Acreditamos inteiramente nas palavras de Edgar Morin, historiador, sociólogo e filósofo e um dos maiores pensadores do século XX quando ele afirma:
"Em um certo sentido sou fruto da cultura universitária; em outro minha indisciplinaridade e minha transdisciplinaridade me fizeram ser condenado pelo alto mandarinato durante décadas. Quanto desdém me valeu, entre educadores, meu desejo de me educar!".
Exposamos a mesmas idéias quanto à junção das culturas humanística e científica quando ele também afirma:
"Da mesma forma que eu quis estabelecer a comunicação, nunca pude me isolar na sociologia fechada, na antropologia fechada, na filosofia fechada ou na ciência fechada.
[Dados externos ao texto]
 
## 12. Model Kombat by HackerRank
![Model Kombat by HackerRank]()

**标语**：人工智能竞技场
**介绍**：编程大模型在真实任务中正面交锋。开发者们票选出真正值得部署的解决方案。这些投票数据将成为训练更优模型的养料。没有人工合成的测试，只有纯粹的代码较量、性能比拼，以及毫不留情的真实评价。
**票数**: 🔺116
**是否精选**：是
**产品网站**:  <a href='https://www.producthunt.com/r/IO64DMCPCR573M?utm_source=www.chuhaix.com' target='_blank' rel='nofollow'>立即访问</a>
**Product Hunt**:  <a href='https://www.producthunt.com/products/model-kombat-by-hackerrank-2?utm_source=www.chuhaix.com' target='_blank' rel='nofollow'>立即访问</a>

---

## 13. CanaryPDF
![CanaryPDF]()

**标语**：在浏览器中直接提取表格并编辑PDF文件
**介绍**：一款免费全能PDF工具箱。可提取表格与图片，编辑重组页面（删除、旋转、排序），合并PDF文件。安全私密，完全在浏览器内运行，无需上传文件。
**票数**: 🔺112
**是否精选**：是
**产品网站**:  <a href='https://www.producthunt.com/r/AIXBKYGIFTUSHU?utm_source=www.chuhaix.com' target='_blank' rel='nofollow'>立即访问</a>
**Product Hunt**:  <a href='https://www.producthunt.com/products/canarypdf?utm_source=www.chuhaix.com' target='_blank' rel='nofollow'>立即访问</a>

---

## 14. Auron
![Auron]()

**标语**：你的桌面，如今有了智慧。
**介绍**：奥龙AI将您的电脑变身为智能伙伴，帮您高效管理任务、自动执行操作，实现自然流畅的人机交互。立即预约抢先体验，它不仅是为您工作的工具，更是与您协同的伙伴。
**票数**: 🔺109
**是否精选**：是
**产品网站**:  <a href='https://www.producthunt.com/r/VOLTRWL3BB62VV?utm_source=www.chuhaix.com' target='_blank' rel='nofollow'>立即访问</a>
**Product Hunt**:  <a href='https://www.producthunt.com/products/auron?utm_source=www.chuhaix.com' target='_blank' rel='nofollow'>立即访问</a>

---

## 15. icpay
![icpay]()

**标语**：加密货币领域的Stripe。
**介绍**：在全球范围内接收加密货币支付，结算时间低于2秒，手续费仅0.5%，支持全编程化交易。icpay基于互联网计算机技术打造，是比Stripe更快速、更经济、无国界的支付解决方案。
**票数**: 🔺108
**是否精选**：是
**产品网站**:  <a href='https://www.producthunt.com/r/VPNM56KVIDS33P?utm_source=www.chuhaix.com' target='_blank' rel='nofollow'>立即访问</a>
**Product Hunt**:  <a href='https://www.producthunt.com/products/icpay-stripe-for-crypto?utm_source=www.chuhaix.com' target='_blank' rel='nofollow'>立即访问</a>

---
Assim, cheguei a fazer naturalmente a ponte entre a cultura humanística e a cultura científica. Ao longo destes anos, não acumulei uma verdadeira cultura científica, isto é, que tenha passado pelos departamentos de ciências nas universidades e que respeitasse cortes disciplinares. Pelas vias de penetração das "três teorias", eu quis me aproveitar de noções estratégicas e de idéias-chave, procurei compreender suas abrangências, tentei problematizar, unir e refletir. Em suma, eu quis introduzir a cultura humanística na cultura científica e a cultura científica na cultura humanística, para um diálogo que modifique uma e outra."
Morin conclui de forma brilhante que "A cultura humanística e a cultura científica separadas são duas sub-culturas."